Emily J. Parker  is a New Zealand bio-organic chemist and academic. She is Professor of Chemical Biology at Victoria University of Wellington.

Academic career 
Parker has a BSc from the University of Canterbury. She completed her PhD at the University of Cambridge in 1996 and stayed on there as a research fellow. Parker then returned to New Zealand to take up a position at Massey University.
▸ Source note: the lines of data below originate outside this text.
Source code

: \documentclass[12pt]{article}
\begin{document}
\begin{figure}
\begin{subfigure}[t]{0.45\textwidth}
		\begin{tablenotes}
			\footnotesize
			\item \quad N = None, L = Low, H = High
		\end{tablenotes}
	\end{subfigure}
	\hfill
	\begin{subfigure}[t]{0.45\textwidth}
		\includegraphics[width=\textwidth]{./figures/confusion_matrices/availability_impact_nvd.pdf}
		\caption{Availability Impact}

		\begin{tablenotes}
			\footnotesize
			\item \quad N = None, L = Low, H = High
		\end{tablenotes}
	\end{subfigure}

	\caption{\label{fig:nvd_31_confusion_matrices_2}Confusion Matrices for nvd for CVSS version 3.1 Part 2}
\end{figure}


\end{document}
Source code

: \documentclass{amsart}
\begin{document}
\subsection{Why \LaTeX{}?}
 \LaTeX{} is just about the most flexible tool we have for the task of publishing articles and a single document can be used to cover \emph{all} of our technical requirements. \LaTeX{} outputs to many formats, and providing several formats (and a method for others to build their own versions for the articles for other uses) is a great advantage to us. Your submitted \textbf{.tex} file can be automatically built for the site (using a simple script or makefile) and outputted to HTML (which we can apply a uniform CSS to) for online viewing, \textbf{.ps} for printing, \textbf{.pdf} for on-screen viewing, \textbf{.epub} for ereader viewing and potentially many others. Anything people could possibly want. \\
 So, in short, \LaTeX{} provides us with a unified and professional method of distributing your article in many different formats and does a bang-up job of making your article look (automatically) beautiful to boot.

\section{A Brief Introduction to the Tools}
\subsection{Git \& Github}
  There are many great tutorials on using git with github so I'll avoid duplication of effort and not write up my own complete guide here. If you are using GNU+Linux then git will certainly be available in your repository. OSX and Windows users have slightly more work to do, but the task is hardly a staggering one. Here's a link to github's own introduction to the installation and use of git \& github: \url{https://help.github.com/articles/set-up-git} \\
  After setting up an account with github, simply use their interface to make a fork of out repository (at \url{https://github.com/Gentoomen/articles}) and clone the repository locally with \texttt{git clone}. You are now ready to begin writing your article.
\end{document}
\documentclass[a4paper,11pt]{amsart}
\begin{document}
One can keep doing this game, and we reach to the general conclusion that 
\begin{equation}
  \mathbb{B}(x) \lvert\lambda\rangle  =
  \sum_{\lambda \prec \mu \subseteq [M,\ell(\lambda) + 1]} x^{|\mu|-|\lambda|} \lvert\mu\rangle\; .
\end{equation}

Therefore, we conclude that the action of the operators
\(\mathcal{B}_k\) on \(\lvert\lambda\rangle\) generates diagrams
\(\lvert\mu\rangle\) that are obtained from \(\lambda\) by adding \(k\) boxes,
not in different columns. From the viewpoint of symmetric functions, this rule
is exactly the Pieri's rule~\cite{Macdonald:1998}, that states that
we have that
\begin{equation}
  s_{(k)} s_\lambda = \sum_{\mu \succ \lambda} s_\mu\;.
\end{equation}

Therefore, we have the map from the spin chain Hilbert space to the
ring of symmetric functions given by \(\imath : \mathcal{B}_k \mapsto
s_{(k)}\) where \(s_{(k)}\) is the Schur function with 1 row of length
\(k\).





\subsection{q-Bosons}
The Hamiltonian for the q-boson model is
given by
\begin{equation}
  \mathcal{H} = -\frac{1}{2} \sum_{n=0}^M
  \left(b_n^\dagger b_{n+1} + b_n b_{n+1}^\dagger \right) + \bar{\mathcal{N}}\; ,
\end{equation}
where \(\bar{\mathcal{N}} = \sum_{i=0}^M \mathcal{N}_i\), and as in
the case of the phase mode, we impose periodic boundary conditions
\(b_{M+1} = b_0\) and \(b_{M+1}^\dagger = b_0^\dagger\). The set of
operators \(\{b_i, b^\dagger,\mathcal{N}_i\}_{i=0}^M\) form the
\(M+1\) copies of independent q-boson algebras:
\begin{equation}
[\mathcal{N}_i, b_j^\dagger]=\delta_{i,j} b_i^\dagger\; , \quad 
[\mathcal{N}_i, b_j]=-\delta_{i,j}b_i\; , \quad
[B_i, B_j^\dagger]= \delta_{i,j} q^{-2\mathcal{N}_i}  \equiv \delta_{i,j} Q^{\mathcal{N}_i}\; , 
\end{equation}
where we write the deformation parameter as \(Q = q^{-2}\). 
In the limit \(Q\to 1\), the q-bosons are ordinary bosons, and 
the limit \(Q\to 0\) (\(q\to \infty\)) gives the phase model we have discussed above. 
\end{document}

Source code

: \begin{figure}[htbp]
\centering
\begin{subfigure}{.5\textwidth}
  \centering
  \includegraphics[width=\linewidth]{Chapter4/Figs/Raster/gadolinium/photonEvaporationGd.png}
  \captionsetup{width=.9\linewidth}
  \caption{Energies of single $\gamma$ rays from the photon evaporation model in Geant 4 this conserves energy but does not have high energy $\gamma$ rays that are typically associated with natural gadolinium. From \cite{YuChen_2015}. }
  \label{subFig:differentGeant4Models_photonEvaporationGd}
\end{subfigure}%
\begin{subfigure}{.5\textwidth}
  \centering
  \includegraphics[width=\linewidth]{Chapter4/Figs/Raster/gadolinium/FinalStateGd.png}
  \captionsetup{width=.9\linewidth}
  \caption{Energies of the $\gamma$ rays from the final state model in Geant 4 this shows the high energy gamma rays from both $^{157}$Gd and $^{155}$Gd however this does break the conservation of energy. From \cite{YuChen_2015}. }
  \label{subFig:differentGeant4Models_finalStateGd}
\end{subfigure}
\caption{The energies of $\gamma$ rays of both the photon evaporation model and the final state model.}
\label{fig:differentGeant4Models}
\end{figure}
In 2006 she transferred to the University of Canterbury and remained there until June 2017 when she was appointed as full professor at the Ferrier Research Institute within the Victoria University of Wellington.

Honours and recognition 
Parker received the NZ Institute of Chemistry's Easterfield Award in 2005 and the New Zealand Society for Biochemistry and Molecular Biology Award for Research Excellence in 2008. In 2010 she received the Award for Sustained Excellence in Tertiary Teaching from Ako Aotearoa.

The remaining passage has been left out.